Two equal segments, two known angles, find angle in triangle

Question

This is the problem. I have tried the obvious without success. Drawing some perpendiculars (from A for example), I only know the angle $\sphericalangle ADC = 54 ^{\circ}$. How can I use the equality $AB = DC$?

Answer 1

By the law of sines we obtain: $$\frac{AD}{\sin{x}}=\frac{DC}{\sin(126^{\circ}-x)}$$ and $$\frac{AD}{\sin24^{\circ}}=\frac{AB}{\sin54^{\circ}}$$ and since $AB=DC$, we obtain: $$\frac{\sin{x}}{\sin24^{\circ}}=\frac{\sin(126^{\circ}-x)}{\sin54^{\circ}}.$$ Can you end it now?

I got $x=30^{\circ}.$

Answer 2

Let's reformulate the problem.

Let $\triangle ABC$ be such that $\angle ABC = 24^{\circ}$ and $\angle ACB = 30^{\circ}$ and $D$ is on $BC$ so that $AB = CD$.

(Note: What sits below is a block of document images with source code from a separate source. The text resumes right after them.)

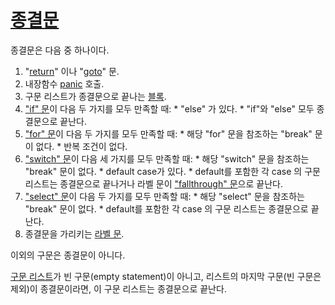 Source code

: # [종결문](#terminating-statements)

종결문은 다음 중 하나이다.

  1. "[return](/Statements/return_statements.html)" 이나 "[goto](/Statements/goto_statements.html)" 문.
  2. 내장함수 [panic](/Built-in%20functions/handling_panics.html) 호출.
  3. 구문 리스트가 종결문으로 끝나는 [블록](/Blocks/#Block).
  4. ["if" 문](/Statements/if_statements.html)이 다음 두 가지를 모두 만족할 때:
    * "else" 가 있다.
    * "if"와 "else" 모두 종결문으로 끝난다.
  5. ["for" 문](/Statements/for_statements.html)이 다음 두 가지를 모두 만족할 때:
    * 해당 "for" 문을 참조하는 "break" 문이 없다.
    * 반복 조건이 없다.
  6. ["switch" 문](/Statements/switch_statements.html)이 다음 세 가지를 모두 만족할 때:
    * 해당 "switch" 문을 참조하는 "break" 문이 없다.
    * default case가 있다.
    * default를 포함한 각 case 의 구문 리스트는 종결문으로 끝나거나 라벨 문이 ["fallthrough" 문](/Statements/fallthrough_statements.html)으로 끝난다.
  7. ["select" 문](/Statements/select_statements.html)이 다음 두 가지를 모두 만족할 때:
    * 해당 "select" 문을 참조하는 "break" 문이 없다.
    * default를 포함한 각 case 의 구문 리스트는 종결문으로 끝난다.
  8. 종결문을 가리키는 [라벨 문](/Statements/labeled_statements.html).

이외의 구문은 종결문이 아니다.

[구문 리스트](/Blocks/)가 빈 구문(empty statement)이 아니고, 리스트의 마지막 구문(빈 구문은 제외)이 종결문이라면, 이 구문 리스트는 종결문으로 끝난다.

We have to prove $\angle BAD = 30^{\circ}$

Solution: Rotate $B$ around $A$ for $60^{\circ}$ to new point $E$. Then since $EA=EB$ and $$\angle AEB = 2\angle BCA$$ we see that $C$ is on circle with center at $E$ and radius $EA=EB = EC$. Then $CD = CE$, so $$\angle BCE = \angle CBE = 34^{\circ} \implies \angle EDC = \angle DEC = 72^{\circ}$$ Now this means that $$\angle BDE = 108^{\circ} \implies \angle BED = \angle EBD = 36^{\circ}$$ This means $BD = ED$, so so $\triangle ABD$ and $\triangle ADE$ are congruent (sss) and thus $\angle BAD = 30 ^{\circ}$.